Cooper Hopes for Classroom Instruction
Cooper has said he hopes to see children back in classrooms, pointing to a recent recommendation from the American Academy of Pediatrics to restart in-person instruction for superior learning environments, social interactions and needed nutrition and structure for children who may come from troubled homes.
The state is sending school districts two months’ worth of medical-grade personal protective equipment to help them prepare.
But it will be a challenge given North Carolina’s steady increase of COVID-19 cases as it sees some of its highest hospitalization rates yet.

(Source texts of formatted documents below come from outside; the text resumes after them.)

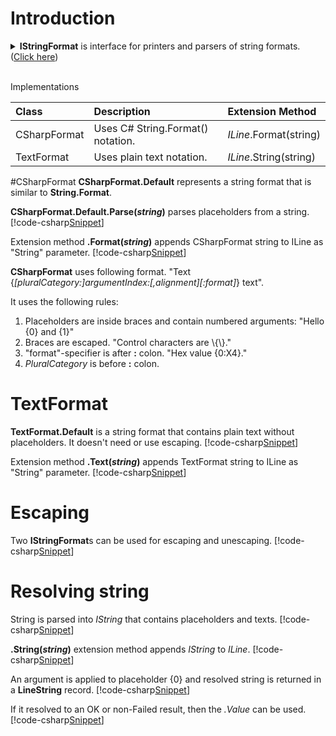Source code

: ﻿# Introduction
<details>
  <summary><b>IStringFormat</b> is interface for printers and parsers of string formats. (<u>Click here</u>)</summary>
[!code-csharp[Snippet](../../Lexical.Localization.Abstractions/StringFormat/IStringFormat.cs#Interface)]
</details>
<br />

Implementations

| Class | Description | Extension Method |
|:-------|:-------|:-------|
| CSharpFormat | Uses C# String.Format() notation. | <i>ILine</i>.Format(string) |
| TextFormat | Uses plain text notation. | <i>ILine</i>.String(string) |

#CSharpFormat
**CSharpFormat.Default** represents a string format that is similar to **String.Format**.

<b>CSharpFormat.Default.Parse(<i>string</i>)</b> parses placeholders from a string.
[!code-csharp[Snippet](Examples.cs#Snippet_0a)]

Extension method **.Format(<i>string</i>)** appends CSharpFormat string to ILine as "String" parameter.
[!code-csharp[Snippet](Examples.cs#Snippet_0b)]

**CSharpFormat** uses following format.
  "Text {<i>[pluralCategory:]argumentIndex:[,alignment][:format]</i>} text".

It uses the following rules:
1. Placeholders are inside braces and contain numbered arguments:
   "Hello {0} and {1}"
2. Braces are escaped.
   "Control characters are \\{\\}."
3. "format"-specifier is after <b>:</b> colon.
   "Hex value {0:X4}."
4. <i>PluralCategory</i> is before <b>:</b> colon.

# TextFormat
**TextFormat.Default** is a string format that contains plain text without placeholders. It doesn't need or use escaping.
[!code-csharp[Snippet](Examples.cs#Snippet_1a)]

Extension method **.Text(<i>string</i>)** appends TextFormat string to ILine as "String" parameter.
[!code-csharp[Snippet](Examples.cs#Snippet_1b)]

# Escaping
Two **IStringFormat**s can be used for escaping and unescaping.
[!code-csharp[Snippet](Examples.cs#Snippet_3)]

# Resolving string
String is parsed into *IString* that contains placeholders and texts.
[!code-csharp[Snippet](Examples.cs#Snippet_2a)]

<b>.String(<i>string</i>)</b> extension method appends *IString* to *ILine*.
[!code-csharp[Snippet](Examples.cs#Snippet_2b)]

An argument is applied to placeholder {0} and resolved string is returned in a **LineString** record.
[!code-csharp[Snippet](Examples.cs#Snippet_2c)]

If it resolved to an OK or non-Failed result, then the *.Value* can be used.
[!code-csharp[Snippet](Examples.cs#Snippet_2d)]

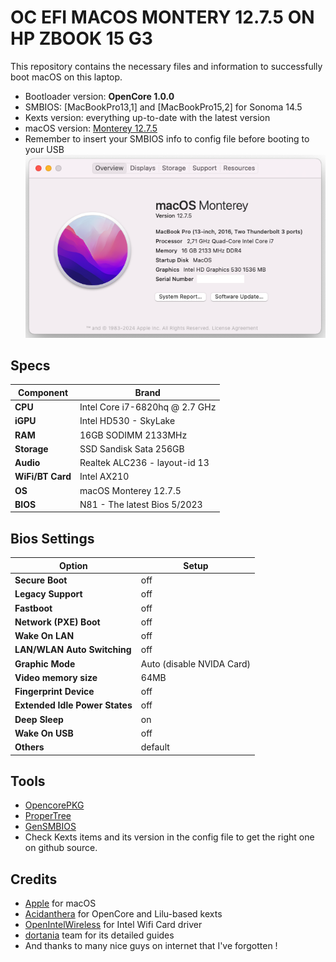 # OC EFI MACOS MONTERY 12.7.5 ON HP ZBOOK 15 G3

This repository contains the necessary files and information to successfully boot macOS on this laptop. 

- Bootloader version: **OpenCore 1.0.0**
- SMBIOS: [MacBookPro13,1] and [MacBookPro15,2] for Sonoma 14.5
- Kexts version: everything up-to-date with the latest version
- macOS version: [Monterey 12.7.5](https://www.apple.com/macos/monterey)
- Remember to insert your SMBIOS info to config file before booting to your USB
![monterey](Screenshots/about.png)

## Specs

| Component         | Brand                                     |
|-------------------|-------------------------------------------|
| **CPU**           |  Intel Core i7-6820hq @ 2.7 GHz           |
| **iGPU**          |  Intel HD530 - SkyLake                    |
| **RAM**           |  16GB SODIMM 2133MHz                      |
| **Storage**       |  SSD Sandisk Sata 256GB                   |
| **Audio**         |  Realtek ALC236 - layout-id 13            |
| **WiFi/BT Card**  |  Intel AX210                              |
| **OS**            |  macOS Monterey 12.7.5                    |
| **BIOS**          |  N81 - The latest Bios 5/2023             |

## Bios Settings

| Option                            | Setup                     |
|-----------------------------------|---------------------------|
| **Secure Boot**                   |  off                      |
| **Legacy Support**                |  off                      |
| **Fastboot**                      |  off                      |
| **Network (PXE) Boot**            |  off                      |
| **Wake On LAN**                   |  off                      |
| **LAN/WLAN Auto Switching**       |  off                      |
| **Graphic Mode**                  |  Auto (disable NVIDA Card)|
| **Video memory size**             |  64MB                     |
| **Fingerprint Device**            |  off                      |
| **Extended Idle Power States**    |  off                      |
| **Deep Sleep**                    |  on                       |
| **Wake On USB**                   |  off                      |
| **Others**                        |  default                  |

## Tools

* [OpencorePKG](https://github.com/acidanthera/OpenCorePkg)
* [ProperTree](https://github.com/corpnewt/ProperTree)
* [GenSMBIOS](https://github.com/corpnewt/GenSMBIOS)
* Check Kexts items and its version in the config file to get the right one on github source.

## Credits

* [Apple](https://apple.com) for macOS
* [Acidanthera](https://github.com/Acidanthera) for OpenCore and Lilu-based kexts 
* [OpenIntelWireless](https://github.com/OpenIntelWireless/itlwm) for Intel Wifi Card driver
* [dortania](https://github.com/dortania) team for its detailed guides
* And thanks to many nice guys on internet that I've forgotten !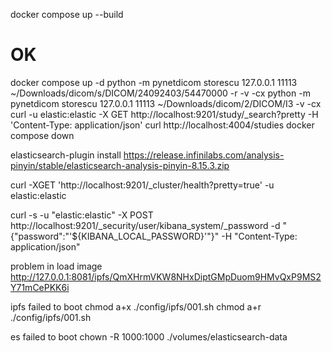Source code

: 
docker compose up --build

# OK
docker compose up -d
python -m pynetdicom storescu 127.0.0.1 11113 ~/Downloads/dicom/s/DICOM/24092403/54470000 -r -v -cx
python -m pynetdicom storescu 127.0.0.1 11113 ~/Downloads/dicom/2/DICOM/I3   -v -cx
curl -u elastic:elastic -X GET  http://localhost:9201/study/_search?pretty -H 'Content-Type: application/json'
curl http://localhost:4004/studies
docker compose down




elasticsearch-plugin install https://release.infinilabs.com/analysis-pinyin/stable/elasticsearch-analysis-pinyin-8.15.3.zip

curl -XGET 'http://localhost:9201/_cluster/health?pretty=true' -u elastic:elastic


curl -s -u "elastic:elastic" -X POST http://localhost:9201/_security/user/kibana_system/_password -d "{\"password\":\"'${KIBANA_LOCAL_PASSWORD}'\"}" -H "Content-Type: application/json"

problem in load image
http://127.0.0.1:8081/ipfs/QmXHrmVKW8NHxDiptGMpDuom9HMvQxP9MS2Y71mCePKK6i


ipfs failed to boot 
chmod a+x ./config/ipfs/001.sh
chmod a+r ./config/ipfs/001.sh

es failed to boot
chown -R 1000:1000 ./volumes/elasticsearch-data
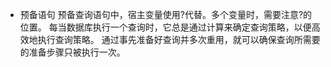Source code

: * 预备语句
预备查询语句中，宿主变量使用?代替。多个变量时，需要注意?的位置。
每当数据库执行一个查询时，它总是通过计算来确定查询策略，以便高效地执行查询策略。
通过事先准备好查询并多次重用，就可以确保查询所需要的准备步骤只被执行一次。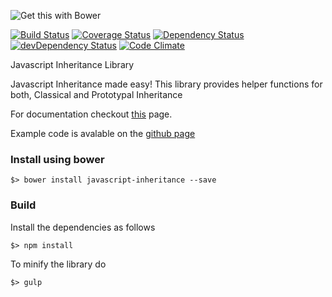 ![Get this with Bower](https://camo.githubusercontent.com/06c5d22b7908c0c4928071ac314e75c3da29d750/687474703a2f2f62656e7363687761727a2e6769746875622e696f2f626f7765722d6261646765732f62616467654032782e706e67)

[![Build Status](https://travis-ci.org/scaljeri/javascript-inheritance.png)](https://travis-ci.org/scaljeri/javascript-inheritance) [![Coverage Status](https://coveralls.io/repos/scaljeri/javascript-inheritance/badge.svg?branch=master)](https://coveralls.io/r/scaljeri/javascript-inheritance?branch=master) [![Dependency Status](https://david-dm.org/scaljeri/javascript-inheritance.svg)](https://david-dm.org/scaljeri/javascript-inheritance)  [![devDependency Status](https://david-dm.org/scaljeri/javascript-inheritance/dev-status.svg)](https://david-dm.org/scaljeri/javascript-inheritance#info=devDependencies) [![Code Climate](https://codeclimate.com/github/scaljeri/javascript-inheritance/badges/gpa.svg)](https://codeclimate.com/github/scaljeri/javascript-inheritance)

Javascript Inheritance Library

Javascript Inheritance made easy! This library provides helper functions for both, Classical and Prototypal Inheritance

For documentation checkout <a href="http://calje.eu/index.php/javascript-oop/" target="_blank">this</a> page.

Example code is avalable on the <a href="http://scaljeri.github.io/javascript-inheritance/">github page</a>

### Install using bower ###

    $> bower install javascript-inheritance --save
   
### Build ###

Install the dependencies as follows

    $> npm install

To minify the library do

    $> gulp

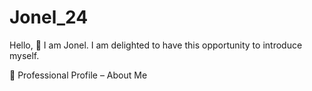 # Jonel_24
Hello, 👔 I am Jonel. I am delighted to have this opportunity to introduce myself.

📝 Professional Profile – About Me
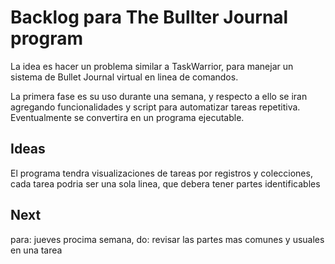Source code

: # Backlog para The Bullter Journal program
La idea es hacer un problema similar a TaskWarrior, para manejar un sistema de Bullet Journal virtual en linea de comandos.

La primera fase es su uso durante una semana, y respecto a ello se iran agregando funcionalidades y script para automatizar tareas repetitiva. Eventualmente se convertira en un programa ejecutable. 

## Ideas 
El programa tendra visualizaciones de tareas por registros y colecciones, cada tarea podria ser una sola linea, que debera tener partes identificables

## Next
para: jueves procima semana, do: revisar las partes mas comunes y usuales en una tarea


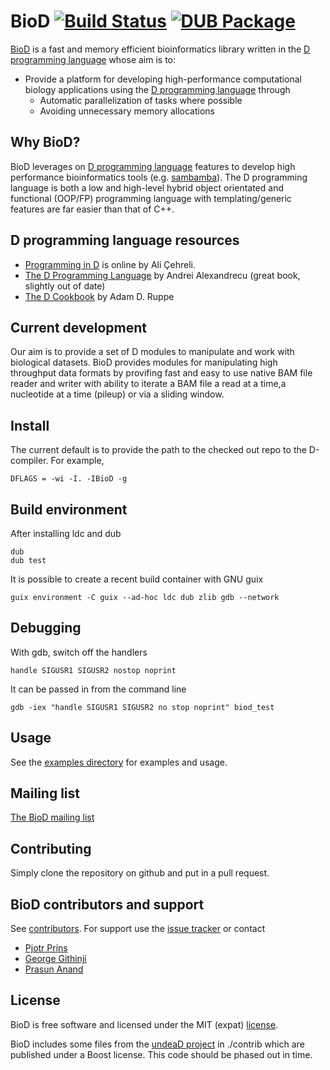 # BioD [![Build Status](https://travis-ci.org/biod/BioD.svg?branch=master)](https://travis-ci.org/biod/BioD) [![DUB Package](https://img.shields.io/badge/dub-v0.1.0-red.svg)](https://code.dlang.org/packages/biod)

[BioD](https://github.com/biod/BioD) is a fast and memory efficient bioinformatics library written in the [D programming language](http://www.dlang.org)
whose aim is to:

* Provide a platform for developing high-performance computational biology applications using the [D programming language](http://www.dlang.org) through
  - Automatic parallelization of tasks where possible
  - Avoiding unnecessary memory allocations

## Why BioD?

BioD leverages on [D programming language](http://www.dlang.org)
features to develop high performance bioinformatics tools
(e.g. [sambamba](https://github.com/biod/sambamba)). The D programming
language is both a low and high-level hybrid object orientated and
functional (OOP/FP) programming language with templating/generic
features are far easier than that of C++.

## D programming language resources

* [Programming in D](http://ddili.org/ders/d.en/index.html) is online by Ali Çehreli.
* [The D Programming Language](https://www.amazon.com/D-Programming-Language-Andrei-Alexandrescu/dp/0321635361) by Andrei Alexandrecu (great book, slightly out of date)
* [The D Cookbook](https://www.amazon.com/D-Cookbook-Adam-D-Ruppe/dp/1783287217) by Adam D. Ruppe

## Current development

Our aim is to provide a set of D modules to manipulate and work with
biological datasets.  BioD provides modules for manipulating high
throughput data formats by provifing fast and easy to use native BAM
file reader and writer with ability to iterate a BAM file a read at a
time,a nucleotide at a time (pileup) or via a sliding window.


## Install

The current default is to provide the path to the checked out repo to
the D-compiler. For example,

    DFLAGS = -wi -I. -IBioD -g

## Build environment

After installing ldc and dub

    dub
    dub test

It is possible to create a recent build container with GNU guix

`guix environment -C guix --ad-hoc ldc dub zlib gdb --network`

## Debugging

With gdb, switch off the handlers

`handle SIGUSR1 SIGUSR2 nostop noprint`

It can be passed in from the command line

`gdb -iex "handle SIGUSR1 SIGUSR2 no stop noprint" biod_test`

## Usage

See the [examples directory](examples)
for examples and usage.

## Mailing list

[The BioD mailing list](https://groups.google.com/forum/#!forum/dlang_biod)

## Contributing

Simply clone the repository on github and put in a pull request.

## BioD contributors and support

See
[contributors](https://github.com/biod/BioD/graphs/contributors). For
support use the [issue tracker](https://github.com/biod/BioD/issues) or contact

* [Pjotr Prins](https://github.com/pjotrp)
* [George Githinji](https://github.com/George-Githinji)
* [Prasun Anand](https://github.com/prasunanand)

## License

BioD is free software and licensed under the MIT (expat) [license](./LICENSE).

BioD includes some files from the
[undeaD project](https://github.com/dlang/undeaD) in ./contrib which
are published under a Boost license. This code should be phased out in time.
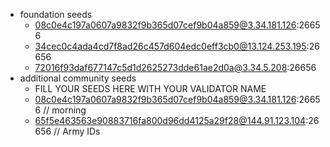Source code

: - foundation seeds
    - 08c0e4c197a0607a9832f9b365d07cef9b04a859@3.34.181.126:26656
    - 34cec0c4ada4cd7f8ad26c457d604edc0eff3cb0@13.124.253.195:26656
    - 72016f93daf677147c5d1d2625273dde61ae2d0a@3.34.5.208:26656
- additional community seeds
    - FILL YOUR SEEDS HERE WITH YOUR VALIDATOR NAME
    - 08c0e4c197a0607a9832f9b365d07cef9b04a859@3.34.181.126:26656 // morning
    - 65f5e463563e90883716fa800d96dd4125a29f28@144.91.123.104:26656 // Army IDs
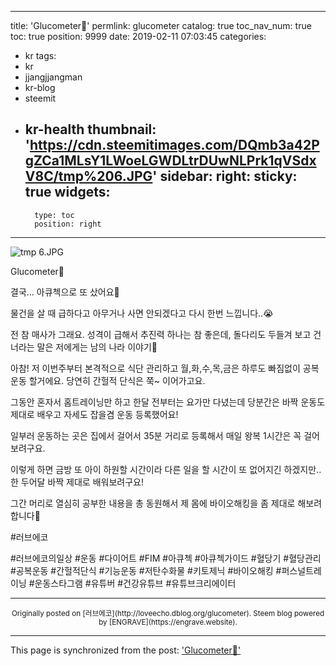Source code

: 
---
title: 'Glucometer💉'
permlink: glucometer
catalog: true
toc_nav_num: true
toc: true
position: 9999
date: 2019-02-11 07:03:45
categories:
- kr
tags:
- kr
- jjangjjangman
- kr-blog
- steemit
- kr-health
thumbnail: 'https://cdn.steemitimages.com/DQmb3a42PgZCa1MLsY1LWoeLGWDLtrDUwNLPrk1qVSdxV8C/tmp%206.JPG'
sidebar:
    right:
        sticky: true
widgets:
    -
        type: toc
        position: right
---


![tmp 6.JPG](https://cdn.steemitimages.com/DQmb3a42PgZCa1MLsY1LWoeLGWDLtrDUwNLPrk1qVSdxV8C/tmp%206.JPG)

Glucometer💉

결국...
아큐첵으로 또 샀어요🤣

물건을 살 때 급하다고 아무거나 사면 안되겠다고
다시 한번 느낍니다..😭

전 참 매사가 그래요.
성격이 급해서 추진력 하나는 참 좋은데,
돌다리도 두들겨 보고 건너라는 말은
저에게는 남의 나라 이야기🤪

아참!
저 이번주부터 본격적으로 식단 관리하고
월,화,수,목,금은 하루도 빠짐없이 공복운동 할거에요.
당연히 간헐적 단식은 쭉~ 이어가고요.

그동안 혼자서 홈트레이닝만 하고 한달 전부터는 요가만 다녔는데
당분간은 바짝 운동도 제대로 배우고 자세도 잡을겸 운동 등록했어요!

일부러 운동하는 곳은 집에서 걸어서 35분 거리로 등록해서
매일 왕복 1시간은 꼭 걸어보려구요.

이렇게 하면 금방 또 아이 하원할 시간이라
다른 일을 할 시간이 또 없어지긴 하겠지만..
한 두어달 바짝 제대로 배워보려구요!

그간 머리로 열심히 공부한 내용을 총 동원해서
제 몸에 바이오해킹을 좀 제대로 해보려합니다🤪

#러브에코


#러브에코의일상 #운동 #다이어트 #FIM #아큐첵 #아큐첵가이드 #혈당기
#혈당관리 #공복운동 #간헐적단식 #기능운동 #저탄수화물 #키토제닉
#바이오해킹 #퍼스널트레이닝 #운동스타그램 #유튜버 #건강유튜브 #유튜브크리에이터

***
<center><sup>Originally posted on [러브에코](http://loveecho.dblog.org/glucometer). Steem blog powered by [ENGRAVE](https://engrave.website).</sup></center>

- - -

This page is synchronized from the post: ['Glucometer💉'](https://steemit.com/@loveecho/glucometer)
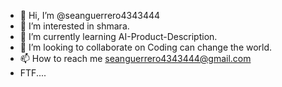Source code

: - 👋 Hi, I’m @seanguerrero4343444
- 👀 I’m interested in shmara.
- 🌱 I’m currently learning AI-Product-Description.
- 💞️ I’m looking to collaborate on Coding can change the world.
- 📫 How to reach me seanguerrero4343444@gmail.com
- FTF....
<!----
seanguerrero4343444/seanguerrero4343444 is a ✨ special ✨ repository because its `README.md` (this file) appears on your GitHub profile.
You can click the Preview link to take a look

North Carolina is also among 14 largely Southern states that have seen the virus spread at accelerated rates, meaning 10 to 24 people out of 100,000 come down with the virus every day, according to a new analysis put out by Harvard-based researchers.
Florida and Arizona are facing even worse scenarios, with what researchers consider “unchecked community spread” and hospitals beginning to consider rationing care.
Here in North Carolina, younger adults, between the ages of 25 to 49, have made up half of the state’s more than 65,000 positive cases, though only 5% of the 1373 deaths.
Only one child – identified by family as 8-year-old Yoshi Morena of Durham – has died from COVID-19 so far.
N.C. Department of Health and Human Services Secretary Mandy Cohen, who is also a medical doctor, maintained Wednesday that the risk of transmission through the schools appears to be small.
“Schools have not played a significant role in the spread of COVID-19,” Cohen said.
But the science appears to be far from conclusive on that point.
In the United States, schools around the country sent children home in late February and March, meaning there is limited data on how children may or may not transmit the virus here.
There is promise for the hope of in-person instruction, however, by looking at how childcare for emergency and health workers has functioned.
YMCAs around the country, including in North Carolina, opened their facilities to provide care for the children of health care and essential workers. The Ys collectively have cared for more than 40,000 children between 1 and 14 years old, without any records of outbreaks at any sites, according to a report last month from NPR.